[Given records — start]
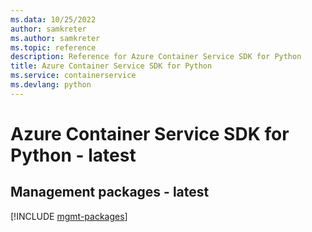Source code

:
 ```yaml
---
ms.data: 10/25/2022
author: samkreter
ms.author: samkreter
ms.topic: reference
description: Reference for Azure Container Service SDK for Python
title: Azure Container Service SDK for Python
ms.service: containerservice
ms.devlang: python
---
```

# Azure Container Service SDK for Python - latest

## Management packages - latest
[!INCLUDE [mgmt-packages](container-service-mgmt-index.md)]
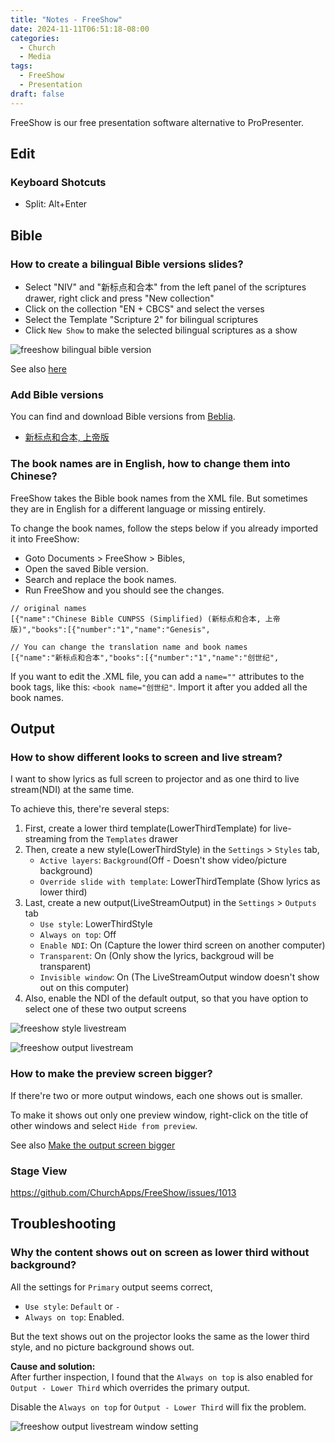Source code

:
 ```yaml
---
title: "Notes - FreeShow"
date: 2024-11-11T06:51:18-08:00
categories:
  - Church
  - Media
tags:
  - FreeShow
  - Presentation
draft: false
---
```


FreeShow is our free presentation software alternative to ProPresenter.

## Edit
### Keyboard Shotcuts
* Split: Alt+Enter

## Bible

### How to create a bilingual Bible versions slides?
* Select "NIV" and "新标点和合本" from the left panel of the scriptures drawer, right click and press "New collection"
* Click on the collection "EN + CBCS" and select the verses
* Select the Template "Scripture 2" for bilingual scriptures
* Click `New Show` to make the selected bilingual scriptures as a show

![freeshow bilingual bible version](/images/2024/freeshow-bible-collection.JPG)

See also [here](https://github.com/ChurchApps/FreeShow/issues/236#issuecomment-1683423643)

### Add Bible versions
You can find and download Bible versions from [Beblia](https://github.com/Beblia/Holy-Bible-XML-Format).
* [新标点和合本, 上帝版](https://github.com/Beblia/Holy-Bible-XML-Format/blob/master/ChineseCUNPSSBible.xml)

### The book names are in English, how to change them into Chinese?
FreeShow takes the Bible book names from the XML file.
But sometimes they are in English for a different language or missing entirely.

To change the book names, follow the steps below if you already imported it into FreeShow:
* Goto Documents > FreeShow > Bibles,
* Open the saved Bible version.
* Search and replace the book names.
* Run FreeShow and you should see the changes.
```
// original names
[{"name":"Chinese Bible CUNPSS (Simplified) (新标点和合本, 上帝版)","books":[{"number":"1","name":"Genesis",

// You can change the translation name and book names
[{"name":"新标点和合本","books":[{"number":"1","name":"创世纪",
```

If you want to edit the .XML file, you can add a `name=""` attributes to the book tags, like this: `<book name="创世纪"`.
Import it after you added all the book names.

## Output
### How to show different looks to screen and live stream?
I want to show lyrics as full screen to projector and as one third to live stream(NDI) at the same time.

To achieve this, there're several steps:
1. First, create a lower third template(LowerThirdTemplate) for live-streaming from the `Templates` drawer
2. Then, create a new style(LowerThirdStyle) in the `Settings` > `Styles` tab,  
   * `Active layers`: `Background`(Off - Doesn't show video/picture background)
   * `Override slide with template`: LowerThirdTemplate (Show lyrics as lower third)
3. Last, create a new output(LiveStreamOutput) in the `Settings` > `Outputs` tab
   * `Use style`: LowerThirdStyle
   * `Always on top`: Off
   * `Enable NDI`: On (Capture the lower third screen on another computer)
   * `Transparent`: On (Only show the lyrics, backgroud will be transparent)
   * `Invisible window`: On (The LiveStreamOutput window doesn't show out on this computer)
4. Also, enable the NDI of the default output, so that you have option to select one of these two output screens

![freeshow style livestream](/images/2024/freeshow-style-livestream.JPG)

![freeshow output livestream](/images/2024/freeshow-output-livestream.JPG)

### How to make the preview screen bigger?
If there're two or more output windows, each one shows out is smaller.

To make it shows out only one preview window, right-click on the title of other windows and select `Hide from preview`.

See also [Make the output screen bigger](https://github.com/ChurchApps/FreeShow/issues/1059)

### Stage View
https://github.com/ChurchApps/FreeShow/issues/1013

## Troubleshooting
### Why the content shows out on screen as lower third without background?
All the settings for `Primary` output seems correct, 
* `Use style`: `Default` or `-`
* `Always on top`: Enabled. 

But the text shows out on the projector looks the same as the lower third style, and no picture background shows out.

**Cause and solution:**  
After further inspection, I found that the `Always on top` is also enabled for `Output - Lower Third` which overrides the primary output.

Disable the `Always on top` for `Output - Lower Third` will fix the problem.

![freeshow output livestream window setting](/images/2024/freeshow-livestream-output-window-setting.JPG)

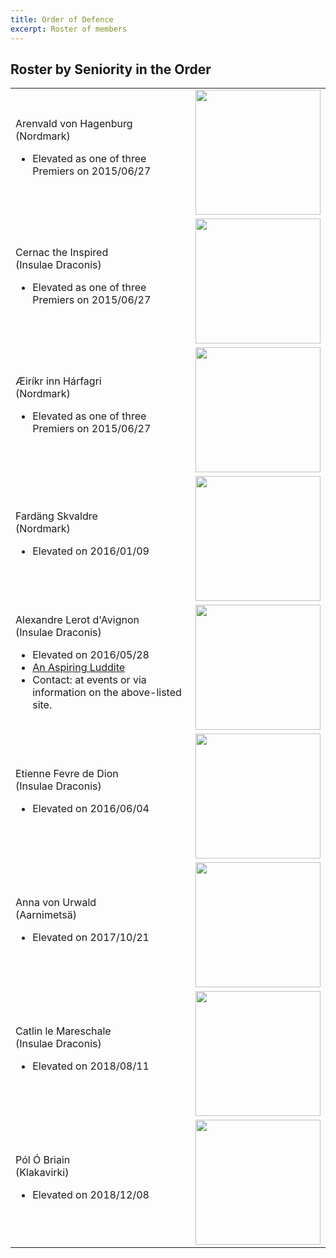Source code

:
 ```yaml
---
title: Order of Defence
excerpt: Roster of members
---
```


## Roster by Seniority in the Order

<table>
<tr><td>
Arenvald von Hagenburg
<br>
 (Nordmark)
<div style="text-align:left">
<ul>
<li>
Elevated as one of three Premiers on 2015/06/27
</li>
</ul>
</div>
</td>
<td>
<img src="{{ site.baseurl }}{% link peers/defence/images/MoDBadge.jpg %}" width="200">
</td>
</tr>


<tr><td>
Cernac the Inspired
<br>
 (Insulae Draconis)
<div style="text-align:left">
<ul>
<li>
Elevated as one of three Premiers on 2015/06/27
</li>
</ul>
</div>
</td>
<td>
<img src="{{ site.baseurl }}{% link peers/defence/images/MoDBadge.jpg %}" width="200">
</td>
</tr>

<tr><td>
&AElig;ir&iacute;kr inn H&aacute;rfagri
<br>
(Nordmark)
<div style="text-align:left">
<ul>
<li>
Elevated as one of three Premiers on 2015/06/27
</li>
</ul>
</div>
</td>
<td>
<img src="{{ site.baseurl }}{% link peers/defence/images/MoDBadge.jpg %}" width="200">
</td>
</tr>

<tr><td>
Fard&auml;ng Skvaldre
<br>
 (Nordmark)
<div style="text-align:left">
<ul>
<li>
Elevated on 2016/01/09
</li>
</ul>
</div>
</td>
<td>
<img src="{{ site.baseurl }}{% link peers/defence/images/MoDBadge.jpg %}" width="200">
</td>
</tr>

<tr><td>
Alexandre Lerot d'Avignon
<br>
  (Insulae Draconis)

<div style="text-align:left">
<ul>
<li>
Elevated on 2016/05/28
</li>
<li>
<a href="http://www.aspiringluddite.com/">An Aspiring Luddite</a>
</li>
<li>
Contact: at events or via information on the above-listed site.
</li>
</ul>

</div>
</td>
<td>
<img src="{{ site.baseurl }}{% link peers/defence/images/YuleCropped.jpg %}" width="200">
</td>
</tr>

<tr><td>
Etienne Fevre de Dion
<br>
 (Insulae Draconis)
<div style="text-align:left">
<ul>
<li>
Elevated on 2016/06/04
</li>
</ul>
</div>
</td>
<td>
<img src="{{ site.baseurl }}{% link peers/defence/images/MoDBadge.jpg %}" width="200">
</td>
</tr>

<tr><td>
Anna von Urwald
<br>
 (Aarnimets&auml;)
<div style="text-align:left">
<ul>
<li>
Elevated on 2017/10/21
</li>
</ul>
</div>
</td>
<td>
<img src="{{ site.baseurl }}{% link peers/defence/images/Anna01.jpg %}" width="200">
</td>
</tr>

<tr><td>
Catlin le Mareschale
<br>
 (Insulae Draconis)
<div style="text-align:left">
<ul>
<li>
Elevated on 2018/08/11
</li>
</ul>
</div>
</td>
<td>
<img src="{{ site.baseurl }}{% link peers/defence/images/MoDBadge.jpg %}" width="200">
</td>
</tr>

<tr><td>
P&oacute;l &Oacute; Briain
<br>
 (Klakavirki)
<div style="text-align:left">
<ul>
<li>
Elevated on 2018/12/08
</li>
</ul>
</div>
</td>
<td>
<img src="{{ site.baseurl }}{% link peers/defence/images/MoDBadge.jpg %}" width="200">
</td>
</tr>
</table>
[Given records — finish]
[Given records — start]
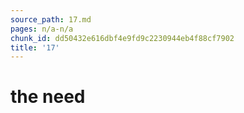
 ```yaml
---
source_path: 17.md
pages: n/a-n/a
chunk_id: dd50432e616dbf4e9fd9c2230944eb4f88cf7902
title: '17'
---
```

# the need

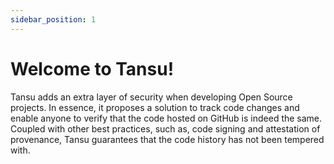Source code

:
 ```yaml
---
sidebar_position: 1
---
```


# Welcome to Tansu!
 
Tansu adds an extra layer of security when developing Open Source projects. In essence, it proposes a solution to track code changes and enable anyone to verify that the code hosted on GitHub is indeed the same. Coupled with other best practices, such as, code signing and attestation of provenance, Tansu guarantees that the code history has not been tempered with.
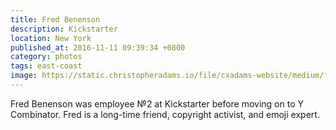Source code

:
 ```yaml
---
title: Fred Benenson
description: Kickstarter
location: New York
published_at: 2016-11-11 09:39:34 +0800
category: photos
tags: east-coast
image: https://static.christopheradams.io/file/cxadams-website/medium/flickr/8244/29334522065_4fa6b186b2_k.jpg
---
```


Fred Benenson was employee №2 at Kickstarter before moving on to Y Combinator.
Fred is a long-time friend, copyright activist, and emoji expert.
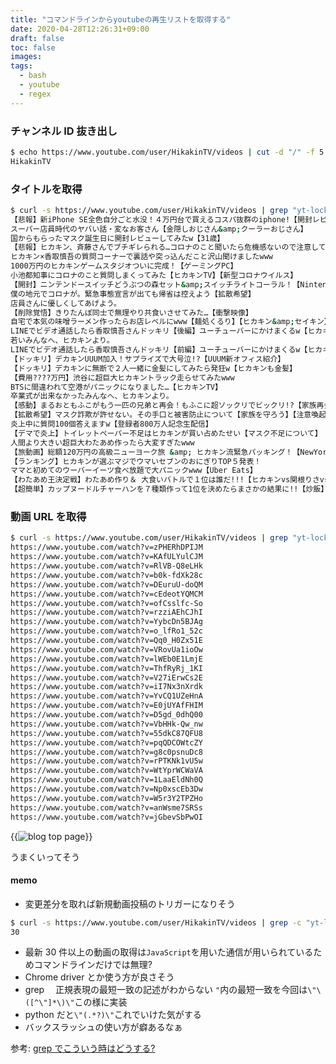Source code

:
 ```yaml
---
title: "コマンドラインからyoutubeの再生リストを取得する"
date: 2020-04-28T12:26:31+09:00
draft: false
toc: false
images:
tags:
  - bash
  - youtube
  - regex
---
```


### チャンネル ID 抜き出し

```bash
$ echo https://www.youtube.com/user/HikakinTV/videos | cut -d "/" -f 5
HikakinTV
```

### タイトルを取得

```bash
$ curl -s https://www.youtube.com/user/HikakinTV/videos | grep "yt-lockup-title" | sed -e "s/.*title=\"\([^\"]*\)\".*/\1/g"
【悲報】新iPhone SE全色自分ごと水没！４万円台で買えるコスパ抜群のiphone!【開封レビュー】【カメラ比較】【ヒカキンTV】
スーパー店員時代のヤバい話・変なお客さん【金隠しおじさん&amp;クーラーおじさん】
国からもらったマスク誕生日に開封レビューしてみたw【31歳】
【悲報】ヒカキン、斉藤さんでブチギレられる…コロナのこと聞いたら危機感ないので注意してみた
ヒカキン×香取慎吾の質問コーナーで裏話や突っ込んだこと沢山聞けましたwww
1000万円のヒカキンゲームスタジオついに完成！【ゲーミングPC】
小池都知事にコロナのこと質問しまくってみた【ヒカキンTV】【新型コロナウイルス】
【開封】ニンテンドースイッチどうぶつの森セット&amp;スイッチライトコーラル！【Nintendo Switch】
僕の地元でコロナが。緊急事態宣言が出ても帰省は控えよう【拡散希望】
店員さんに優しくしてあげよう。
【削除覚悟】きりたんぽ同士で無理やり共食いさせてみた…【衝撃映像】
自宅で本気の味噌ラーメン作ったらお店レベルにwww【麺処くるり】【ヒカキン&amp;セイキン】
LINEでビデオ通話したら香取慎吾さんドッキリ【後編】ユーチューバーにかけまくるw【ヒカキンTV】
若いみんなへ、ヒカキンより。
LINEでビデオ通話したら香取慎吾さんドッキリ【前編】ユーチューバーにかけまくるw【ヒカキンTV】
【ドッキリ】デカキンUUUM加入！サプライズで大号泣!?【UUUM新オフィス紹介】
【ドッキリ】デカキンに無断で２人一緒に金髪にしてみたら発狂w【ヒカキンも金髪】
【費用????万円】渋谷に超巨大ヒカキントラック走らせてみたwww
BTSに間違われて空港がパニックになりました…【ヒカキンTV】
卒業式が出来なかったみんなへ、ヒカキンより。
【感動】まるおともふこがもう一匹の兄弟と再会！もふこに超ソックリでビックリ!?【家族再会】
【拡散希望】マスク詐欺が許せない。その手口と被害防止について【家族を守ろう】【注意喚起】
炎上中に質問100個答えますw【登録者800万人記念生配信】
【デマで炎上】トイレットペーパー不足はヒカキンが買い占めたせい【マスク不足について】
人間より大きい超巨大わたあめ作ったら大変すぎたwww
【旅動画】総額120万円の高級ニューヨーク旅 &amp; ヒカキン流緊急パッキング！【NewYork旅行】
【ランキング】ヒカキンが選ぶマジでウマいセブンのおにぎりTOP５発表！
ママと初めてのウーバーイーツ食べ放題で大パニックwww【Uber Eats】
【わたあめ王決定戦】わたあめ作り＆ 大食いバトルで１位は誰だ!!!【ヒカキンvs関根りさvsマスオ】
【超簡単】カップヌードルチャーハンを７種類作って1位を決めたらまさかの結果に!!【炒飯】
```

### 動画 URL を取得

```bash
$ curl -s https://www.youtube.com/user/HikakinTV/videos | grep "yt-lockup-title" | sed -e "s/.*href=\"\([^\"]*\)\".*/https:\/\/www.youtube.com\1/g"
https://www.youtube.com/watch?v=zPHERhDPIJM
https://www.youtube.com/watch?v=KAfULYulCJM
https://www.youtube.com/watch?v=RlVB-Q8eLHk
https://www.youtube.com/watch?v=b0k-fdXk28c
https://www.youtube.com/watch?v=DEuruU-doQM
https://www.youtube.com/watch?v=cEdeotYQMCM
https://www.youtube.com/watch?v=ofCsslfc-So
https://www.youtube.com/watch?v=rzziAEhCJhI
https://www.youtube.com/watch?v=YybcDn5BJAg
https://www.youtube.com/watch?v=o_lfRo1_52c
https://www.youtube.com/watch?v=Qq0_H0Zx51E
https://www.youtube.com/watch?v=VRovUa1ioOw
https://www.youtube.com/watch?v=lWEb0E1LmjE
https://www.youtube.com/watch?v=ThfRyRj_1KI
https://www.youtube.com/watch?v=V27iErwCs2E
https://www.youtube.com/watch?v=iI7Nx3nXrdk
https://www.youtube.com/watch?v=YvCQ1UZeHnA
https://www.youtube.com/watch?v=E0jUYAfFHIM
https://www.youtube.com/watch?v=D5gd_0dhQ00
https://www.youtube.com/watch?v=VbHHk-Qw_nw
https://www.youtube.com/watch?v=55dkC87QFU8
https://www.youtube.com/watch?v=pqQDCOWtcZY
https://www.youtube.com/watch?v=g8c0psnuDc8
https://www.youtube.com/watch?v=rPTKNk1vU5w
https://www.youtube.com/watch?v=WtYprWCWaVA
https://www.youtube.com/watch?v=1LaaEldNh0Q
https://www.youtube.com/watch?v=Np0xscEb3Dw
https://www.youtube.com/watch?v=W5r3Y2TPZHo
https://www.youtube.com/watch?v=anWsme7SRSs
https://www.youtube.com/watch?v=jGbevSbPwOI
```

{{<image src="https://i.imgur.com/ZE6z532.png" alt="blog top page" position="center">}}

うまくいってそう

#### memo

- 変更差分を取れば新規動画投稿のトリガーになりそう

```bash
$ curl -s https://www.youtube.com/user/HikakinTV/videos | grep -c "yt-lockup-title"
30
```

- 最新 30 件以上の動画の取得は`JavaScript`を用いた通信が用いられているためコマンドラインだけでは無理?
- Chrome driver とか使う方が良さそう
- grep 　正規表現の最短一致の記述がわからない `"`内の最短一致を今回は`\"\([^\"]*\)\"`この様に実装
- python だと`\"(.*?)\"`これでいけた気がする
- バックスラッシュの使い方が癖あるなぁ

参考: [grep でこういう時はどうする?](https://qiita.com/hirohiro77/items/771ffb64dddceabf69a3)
[Given records — finish]
Exercise directions: Please show the lines in the entries above that hold the string "date".

Answer to this exercise:
date: 2024-11-11T06:51:18-08:00
date: 2020-04-28T12:26:31+09:00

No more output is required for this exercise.